(Stored records)
───

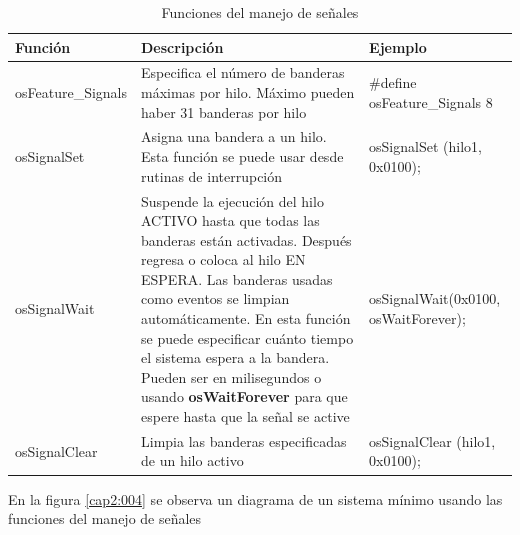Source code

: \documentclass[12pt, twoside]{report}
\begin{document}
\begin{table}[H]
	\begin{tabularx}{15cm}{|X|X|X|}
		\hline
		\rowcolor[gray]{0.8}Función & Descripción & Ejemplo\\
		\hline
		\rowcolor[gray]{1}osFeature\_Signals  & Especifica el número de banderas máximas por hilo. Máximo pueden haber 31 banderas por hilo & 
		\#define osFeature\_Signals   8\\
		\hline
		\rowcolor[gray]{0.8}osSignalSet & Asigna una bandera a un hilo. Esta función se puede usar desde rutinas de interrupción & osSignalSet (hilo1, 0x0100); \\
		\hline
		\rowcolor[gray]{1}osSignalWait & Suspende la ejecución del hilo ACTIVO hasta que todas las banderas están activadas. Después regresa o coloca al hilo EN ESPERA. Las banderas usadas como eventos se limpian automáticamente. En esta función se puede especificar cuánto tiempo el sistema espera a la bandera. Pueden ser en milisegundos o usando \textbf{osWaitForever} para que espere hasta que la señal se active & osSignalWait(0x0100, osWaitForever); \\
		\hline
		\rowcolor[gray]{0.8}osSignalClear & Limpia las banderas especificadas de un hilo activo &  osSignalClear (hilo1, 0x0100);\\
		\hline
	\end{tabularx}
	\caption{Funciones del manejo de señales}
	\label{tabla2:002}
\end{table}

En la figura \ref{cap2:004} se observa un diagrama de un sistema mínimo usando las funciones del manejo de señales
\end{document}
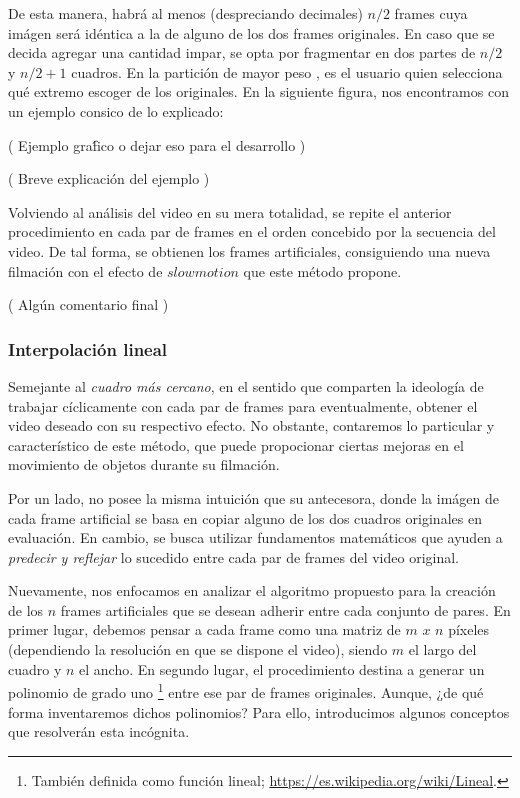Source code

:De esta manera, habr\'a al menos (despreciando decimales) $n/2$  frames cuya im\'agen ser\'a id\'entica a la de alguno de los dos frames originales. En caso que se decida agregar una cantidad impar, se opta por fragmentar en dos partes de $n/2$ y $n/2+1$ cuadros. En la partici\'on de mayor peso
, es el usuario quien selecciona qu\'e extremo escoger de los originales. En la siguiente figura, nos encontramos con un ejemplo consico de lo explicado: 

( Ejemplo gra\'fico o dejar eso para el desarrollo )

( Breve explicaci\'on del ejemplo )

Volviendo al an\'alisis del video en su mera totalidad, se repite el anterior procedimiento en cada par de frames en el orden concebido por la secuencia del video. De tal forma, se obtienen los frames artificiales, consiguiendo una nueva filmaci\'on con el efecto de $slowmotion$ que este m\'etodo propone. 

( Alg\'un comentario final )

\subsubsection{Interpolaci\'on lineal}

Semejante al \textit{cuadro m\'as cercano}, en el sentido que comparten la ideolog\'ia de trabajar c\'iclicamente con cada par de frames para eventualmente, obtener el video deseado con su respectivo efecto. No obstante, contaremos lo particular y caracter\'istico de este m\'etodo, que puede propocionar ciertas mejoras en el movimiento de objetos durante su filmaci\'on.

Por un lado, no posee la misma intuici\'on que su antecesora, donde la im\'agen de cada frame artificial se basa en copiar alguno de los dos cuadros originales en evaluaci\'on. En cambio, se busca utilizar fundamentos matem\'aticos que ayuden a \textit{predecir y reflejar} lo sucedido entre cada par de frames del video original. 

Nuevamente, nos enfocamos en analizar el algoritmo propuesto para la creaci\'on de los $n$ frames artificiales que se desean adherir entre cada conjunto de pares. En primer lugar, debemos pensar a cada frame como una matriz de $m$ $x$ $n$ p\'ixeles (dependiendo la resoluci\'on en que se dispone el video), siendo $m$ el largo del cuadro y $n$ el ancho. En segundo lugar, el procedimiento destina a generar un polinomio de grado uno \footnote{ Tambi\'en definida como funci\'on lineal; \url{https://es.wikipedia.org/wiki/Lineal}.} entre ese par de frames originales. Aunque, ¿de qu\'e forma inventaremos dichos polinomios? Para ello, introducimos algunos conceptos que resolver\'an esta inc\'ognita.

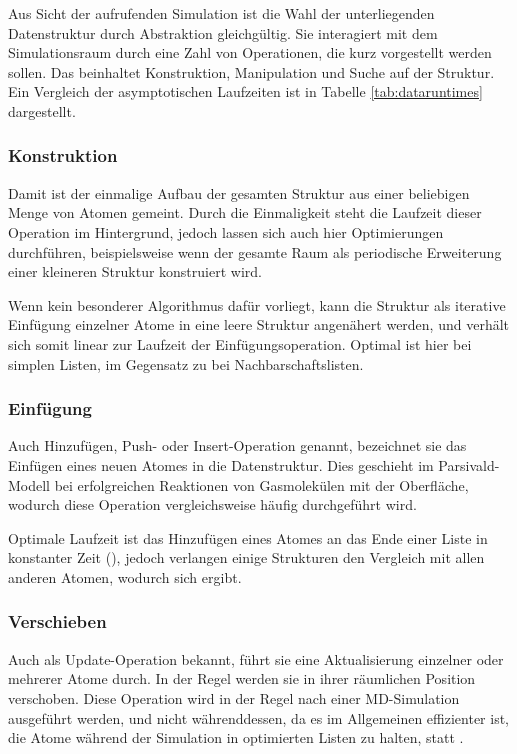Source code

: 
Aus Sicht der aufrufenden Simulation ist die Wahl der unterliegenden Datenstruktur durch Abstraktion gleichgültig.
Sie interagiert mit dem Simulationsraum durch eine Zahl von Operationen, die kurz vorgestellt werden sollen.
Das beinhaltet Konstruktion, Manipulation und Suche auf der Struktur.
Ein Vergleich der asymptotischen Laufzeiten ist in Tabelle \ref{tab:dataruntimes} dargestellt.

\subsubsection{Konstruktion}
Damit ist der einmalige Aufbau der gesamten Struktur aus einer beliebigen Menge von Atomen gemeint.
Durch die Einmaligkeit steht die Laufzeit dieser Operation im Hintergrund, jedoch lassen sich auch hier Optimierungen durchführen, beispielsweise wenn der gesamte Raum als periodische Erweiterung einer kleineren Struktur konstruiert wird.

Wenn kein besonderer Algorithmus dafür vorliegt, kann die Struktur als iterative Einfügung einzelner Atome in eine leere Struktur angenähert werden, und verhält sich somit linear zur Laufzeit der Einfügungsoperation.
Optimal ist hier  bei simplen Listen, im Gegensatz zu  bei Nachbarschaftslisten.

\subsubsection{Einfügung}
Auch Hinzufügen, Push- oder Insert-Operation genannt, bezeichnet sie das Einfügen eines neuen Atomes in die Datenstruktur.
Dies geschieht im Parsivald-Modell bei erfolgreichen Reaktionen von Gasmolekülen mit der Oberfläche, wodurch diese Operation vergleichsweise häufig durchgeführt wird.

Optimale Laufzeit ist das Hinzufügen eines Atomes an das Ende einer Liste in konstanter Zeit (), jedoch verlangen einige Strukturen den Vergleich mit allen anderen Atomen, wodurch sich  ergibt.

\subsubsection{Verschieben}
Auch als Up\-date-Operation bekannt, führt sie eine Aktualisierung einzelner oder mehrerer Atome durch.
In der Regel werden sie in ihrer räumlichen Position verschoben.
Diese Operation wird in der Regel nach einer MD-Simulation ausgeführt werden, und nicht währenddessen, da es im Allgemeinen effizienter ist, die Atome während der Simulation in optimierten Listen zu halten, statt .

───

From the data above, output exactly the lines between the one containing "( Alg\'un comentario final )" and the one containing "Por un lado, no", counting both of them.

● **Solution for this exercise**:
( Alg\'un comentario final )

\subsubsection{Interpolaci\'on lineal}

Semejante al \textit{cuadro m\'as cercano}, en el sentido que comparten la ideolog\'ia de trabajar c\'iclicamente con cada par de frames para eventualmente, obtener el video deseado con su respectivo efecto. No obstante, contaremos lo particular y caracter\'istico de este m\'etodo, que puede propocionar ciertas mejoras en el movimiento de objetos durante su filmaci\'on.

Por un lado, no posee la misma intuici\'on que su antecesora, donde la im\'agen de cada frame artificial se basa en copiar alguno de los dos cuadros originales en evaluaci\'on. En cambio, se busca utilizar fundamentos matem\'aticos que ayuden a \textit{predecir y reflejar} lo sucedido entre cada par de frames del video original. 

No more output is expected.